Exercise: Go through the entries one line at a time, and gather every line that has the word "diverse".

(Saved data entries)
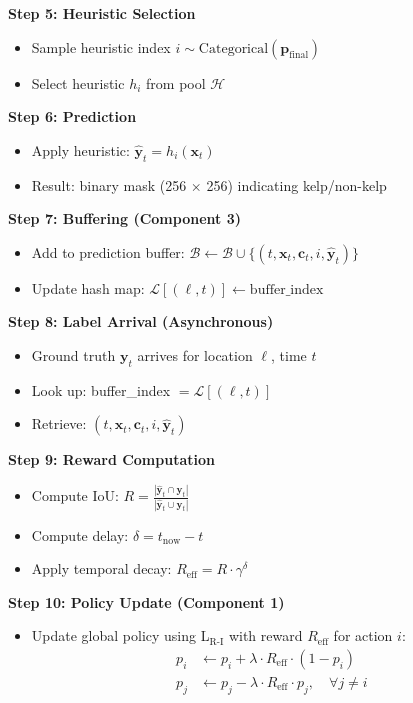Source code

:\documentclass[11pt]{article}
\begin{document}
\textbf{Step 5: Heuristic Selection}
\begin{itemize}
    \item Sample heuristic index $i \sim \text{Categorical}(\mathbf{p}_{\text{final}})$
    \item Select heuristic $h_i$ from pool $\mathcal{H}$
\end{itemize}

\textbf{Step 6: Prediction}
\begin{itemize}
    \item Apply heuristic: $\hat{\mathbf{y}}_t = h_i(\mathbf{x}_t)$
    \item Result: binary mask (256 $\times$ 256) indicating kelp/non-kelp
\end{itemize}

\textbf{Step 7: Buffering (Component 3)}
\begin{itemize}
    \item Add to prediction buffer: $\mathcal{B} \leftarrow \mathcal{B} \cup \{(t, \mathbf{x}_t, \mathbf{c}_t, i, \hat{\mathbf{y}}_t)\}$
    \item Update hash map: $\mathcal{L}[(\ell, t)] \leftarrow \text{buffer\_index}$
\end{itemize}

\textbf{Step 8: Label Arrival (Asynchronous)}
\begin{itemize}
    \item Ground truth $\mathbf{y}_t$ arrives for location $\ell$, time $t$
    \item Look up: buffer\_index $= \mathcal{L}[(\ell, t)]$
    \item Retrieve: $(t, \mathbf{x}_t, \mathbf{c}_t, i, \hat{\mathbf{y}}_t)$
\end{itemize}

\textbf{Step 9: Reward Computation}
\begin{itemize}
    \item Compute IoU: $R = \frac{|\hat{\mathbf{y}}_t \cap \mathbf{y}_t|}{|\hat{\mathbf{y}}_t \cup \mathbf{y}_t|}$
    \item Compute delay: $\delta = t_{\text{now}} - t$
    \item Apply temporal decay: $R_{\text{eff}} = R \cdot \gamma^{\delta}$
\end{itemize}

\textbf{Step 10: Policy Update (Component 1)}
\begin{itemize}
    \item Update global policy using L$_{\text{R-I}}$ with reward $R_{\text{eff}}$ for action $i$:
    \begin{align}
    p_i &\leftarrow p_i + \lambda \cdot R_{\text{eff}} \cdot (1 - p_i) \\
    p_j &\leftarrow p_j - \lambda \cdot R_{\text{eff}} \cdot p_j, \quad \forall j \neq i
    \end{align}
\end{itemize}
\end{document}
--
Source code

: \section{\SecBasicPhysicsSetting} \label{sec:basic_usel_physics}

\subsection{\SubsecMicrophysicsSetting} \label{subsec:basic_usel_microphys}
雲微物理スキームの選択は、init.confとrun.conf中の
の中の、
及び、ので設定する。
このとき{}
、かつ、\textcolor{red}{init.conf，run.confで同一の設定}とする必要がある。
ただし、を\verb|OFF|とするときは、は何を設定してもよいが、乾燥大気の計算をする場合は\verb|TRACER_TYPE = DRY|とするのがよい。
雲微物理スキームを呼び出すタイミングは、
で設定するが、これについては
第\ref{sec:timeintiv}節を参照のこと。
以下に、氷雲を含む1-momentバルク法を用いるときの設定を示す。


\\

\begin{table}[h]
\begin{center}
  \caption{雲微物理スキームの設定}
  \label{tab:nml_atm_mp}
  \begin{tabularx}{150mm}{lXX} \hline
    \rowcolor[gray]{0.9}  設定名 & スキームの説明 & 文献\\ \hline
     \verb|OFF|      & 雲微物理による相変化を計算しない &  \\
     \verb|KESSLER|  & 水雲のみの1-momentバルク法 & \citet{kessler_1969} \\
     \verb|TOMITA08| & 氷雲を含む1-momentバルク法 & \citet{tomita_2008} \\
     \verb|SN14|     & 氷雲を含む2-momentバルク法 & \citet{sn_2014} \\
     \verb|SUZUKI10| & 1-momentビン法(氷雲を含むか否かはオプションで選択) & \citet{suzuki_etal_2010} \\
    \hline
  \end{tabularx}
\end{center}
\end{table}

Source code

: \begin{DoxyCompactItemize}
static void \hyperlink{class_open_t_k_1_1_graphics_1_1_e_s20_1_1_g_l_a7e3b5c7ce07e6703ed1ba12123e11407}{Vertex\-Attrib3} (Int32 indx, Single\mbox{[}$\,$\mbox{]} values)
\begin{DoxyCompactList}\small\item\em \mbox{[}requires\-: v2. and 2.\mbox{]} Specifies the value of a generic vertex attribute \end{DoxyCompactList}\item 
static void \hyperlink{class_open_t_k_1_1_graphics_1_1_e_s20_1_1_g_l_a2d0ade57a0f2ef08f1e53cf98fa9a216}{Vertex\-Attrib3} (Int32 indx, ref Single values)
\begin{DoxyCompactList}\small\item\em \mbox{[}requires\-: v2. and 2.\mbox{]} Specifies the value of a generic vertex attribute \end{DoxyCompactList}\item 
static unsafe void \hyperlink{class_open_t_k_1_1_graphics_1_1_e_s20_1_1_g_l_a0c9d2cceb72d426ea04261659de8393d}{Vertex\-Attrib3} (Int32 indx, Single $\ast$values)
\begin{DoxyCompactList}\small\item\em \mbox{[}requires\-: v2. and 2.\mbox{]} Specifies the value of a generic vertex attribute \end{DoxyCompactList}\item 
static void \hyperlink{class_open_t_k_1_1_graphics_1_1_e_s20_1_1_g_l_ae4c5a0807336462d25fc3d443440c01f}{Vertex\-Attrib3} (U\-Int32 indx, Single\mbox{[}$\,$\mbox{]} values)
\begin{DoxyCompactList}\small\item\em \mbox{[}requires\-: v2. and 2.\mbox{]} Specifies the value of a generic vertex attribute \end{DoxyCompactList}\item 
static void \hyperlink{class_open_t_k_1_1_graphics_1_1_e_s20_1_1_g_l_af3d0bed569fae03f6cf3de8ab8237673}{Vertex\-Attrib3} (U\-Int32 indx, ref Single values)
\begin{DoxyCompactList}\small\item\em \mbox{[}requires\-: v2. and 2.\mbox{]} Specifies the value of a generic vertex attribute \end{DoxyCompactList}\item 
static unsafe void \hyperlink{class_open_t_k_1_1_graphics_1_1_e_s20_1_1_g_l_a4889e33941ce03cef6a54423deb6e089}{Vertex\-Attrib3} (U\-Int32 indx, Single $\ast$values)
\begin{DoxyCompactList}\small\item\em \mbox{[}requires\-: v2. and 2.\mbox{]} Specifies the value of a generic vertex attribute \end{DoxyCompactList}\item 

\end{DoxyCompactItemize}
--
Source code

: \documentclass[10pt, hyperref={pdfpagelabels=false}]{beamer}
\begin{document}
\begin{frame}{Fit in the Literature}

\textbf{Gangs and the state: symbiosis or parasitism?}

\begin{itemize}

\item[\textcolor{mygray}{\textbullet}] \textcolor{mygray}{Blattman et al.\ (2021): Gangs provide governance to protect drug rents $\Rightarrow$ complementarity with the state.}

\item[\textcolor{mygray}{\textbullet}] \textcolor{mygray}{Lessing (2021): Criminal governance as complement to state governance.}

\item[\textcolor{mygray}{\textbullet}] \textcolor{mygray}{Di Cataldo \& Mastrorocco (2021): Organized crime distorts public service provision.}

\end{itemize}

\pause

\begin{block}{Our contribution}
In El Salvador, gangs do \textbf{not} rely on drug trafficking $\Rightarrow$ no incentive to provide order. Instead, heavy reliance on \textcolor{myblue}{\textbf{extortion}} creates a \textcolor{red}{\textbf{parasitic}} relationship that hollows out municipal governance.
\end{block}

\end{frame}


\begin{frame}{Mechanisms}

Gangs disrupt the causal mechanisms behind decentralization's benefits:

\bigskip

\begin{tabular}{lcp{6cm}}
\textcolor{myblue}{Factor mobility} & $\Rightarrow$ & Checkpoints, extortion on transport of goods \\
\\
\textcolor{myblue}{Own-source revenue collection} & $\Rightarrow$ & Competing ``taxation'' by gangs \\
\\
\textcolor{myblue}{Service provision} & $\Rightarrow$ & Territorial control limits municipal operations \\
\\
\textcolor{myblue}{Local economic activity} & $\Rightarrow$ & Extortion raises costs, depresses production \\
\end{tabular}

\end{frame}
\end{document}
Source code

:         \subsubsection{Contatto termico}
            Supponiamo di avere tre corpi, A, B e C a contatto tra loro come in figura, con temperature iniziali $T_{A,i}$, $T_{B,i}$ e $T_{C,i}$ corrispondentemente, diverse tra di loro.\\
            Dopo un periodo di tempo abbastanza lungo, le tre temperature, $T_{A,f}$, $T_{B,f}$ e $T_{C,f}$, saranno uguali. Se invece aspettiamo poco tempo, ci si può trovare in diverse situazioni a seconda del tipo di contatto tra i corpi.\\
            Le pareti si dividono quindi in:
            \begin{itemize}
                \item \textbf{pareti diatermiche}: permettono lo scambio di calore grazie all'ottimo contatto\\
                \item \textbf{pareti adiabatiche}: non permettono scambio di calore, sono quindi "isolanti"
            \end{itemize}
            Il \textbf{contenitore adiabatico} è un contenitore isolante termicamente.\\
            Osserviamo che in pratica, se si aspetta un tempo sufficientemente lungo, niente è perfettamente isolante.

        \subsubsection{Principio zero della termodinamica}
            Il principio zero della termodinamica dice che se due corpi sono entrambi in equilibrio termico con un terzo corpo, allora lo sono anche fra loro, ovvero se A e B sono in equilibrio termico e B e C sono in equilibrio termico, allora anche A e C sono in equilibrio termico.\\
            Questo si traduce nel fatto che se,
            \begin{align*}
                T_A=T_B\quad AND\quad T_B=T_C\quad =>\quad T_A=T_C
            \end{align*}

Result of this task:
            Supponiamo di avere tre corpi, A, B e C a contatto tra loro come in figura, con temperature iniziali $T_{A,i}$, $T_{B,i}$ e $T_{C,i}$ corrispondentemente, diverse tra di loro.\\
            Dopo un periodo di tempo abbastanza lungo, le tre temperature, $T_{A,f}$, $T_{B,f}$ e $T_{C,f}$, saranno uguali. Se invece aspettiamo poco tempo, ci si può trovare in diverse situazioni a seconda del tipo di contatto tra i corpi.\\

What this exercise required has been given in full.